(Collected data)
=-=-=
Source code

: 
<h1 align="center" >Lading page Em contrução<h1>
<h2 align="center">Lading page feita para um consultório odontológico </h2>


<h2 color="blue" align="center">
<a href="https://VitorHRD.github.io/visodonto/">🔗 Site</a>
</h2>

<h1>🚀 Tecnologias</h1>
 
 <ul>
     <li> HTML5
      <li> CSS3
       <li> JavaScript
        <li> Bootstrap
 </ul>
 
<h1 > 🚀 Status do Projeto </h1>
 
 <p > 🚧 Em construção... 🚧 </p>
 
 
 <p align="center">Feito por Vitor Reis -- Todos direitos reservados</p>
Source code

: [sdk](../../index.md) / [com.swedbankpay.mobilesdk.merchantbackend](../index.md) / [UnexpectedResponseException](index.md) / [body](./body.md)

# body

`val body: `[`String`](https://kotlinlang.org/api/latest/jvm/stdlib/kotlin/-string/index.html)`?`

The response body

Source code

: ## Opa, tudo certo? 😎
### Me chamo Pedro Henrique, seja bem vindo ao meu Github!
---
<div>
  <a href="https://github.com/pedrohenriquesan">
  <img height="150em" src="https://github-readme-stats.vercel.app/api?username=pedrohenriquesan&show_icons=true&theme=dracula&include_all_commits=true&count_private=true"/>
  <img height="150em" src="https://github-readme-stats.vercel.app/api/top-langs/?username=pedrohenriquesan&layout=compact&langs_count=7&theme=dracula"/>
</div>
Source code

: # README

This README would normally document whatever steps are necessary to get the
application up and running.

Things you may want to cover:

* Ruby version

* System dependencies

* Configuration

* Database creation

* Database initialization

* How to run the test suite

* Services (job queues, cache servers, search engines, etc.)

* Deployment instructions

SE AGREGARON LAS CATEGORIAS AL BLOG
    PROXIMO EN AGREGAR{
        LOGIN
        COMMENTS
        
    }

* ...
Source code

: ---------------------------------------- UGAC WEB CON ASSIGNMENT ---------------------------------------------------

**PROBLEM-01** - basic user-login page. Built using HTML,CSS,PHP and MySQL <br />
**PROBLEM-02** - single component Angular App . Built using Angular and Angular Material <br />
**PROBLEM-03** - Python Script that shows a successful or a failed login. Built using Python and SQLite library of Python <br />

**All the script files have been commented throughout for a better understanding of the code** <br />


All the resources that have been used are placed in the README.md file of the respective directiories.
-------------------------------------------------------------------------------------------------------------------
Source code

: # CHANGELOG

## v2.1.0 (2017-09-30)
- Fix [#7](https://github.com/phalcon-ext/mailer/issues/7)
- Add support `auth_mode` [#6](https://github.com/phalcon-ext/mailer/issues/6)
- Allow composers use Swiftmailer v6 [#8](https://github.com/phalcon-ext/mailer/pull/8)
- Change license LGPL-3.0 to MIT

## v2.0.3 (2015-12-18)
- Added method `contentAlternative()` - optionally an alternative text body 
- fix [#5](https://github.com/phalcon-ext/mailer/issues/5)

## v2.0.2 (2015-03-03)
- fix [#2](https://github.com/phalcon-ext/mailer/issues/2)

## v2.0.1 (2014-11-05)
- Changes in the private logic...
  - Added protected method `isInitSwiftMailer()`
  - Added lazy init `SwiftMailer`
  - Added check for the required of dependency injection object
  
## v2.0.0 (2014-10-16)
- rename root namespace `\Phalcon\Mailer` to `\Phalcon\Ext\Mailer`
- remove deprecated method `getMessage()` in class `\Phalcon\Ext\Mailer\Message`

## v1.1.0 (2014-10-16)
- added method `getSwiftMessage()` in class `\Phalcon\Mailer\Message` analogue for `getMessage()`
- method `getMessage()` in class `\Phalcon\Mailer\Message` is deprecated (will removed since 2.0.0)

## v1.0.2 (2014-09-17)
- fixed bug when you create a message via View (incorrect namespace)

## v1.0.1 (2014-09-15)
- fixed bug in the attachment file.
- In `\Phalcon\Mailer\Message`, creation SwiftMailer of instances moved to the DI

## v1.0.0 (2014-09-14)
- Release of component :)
=-=-=
> [Your goal]:
In the answer, return exactly the lines from the line containing "- fixed bug in the attachment file." to the end of the records above, and no others.

> [Worked solution]:
- fixed bug in the attachment file.
- In `\Phalcon\Mailer\Message`, creation SwiftMailer of instances moved to the DI

## v1.0.0 (2014-09-14)
- Release of component :)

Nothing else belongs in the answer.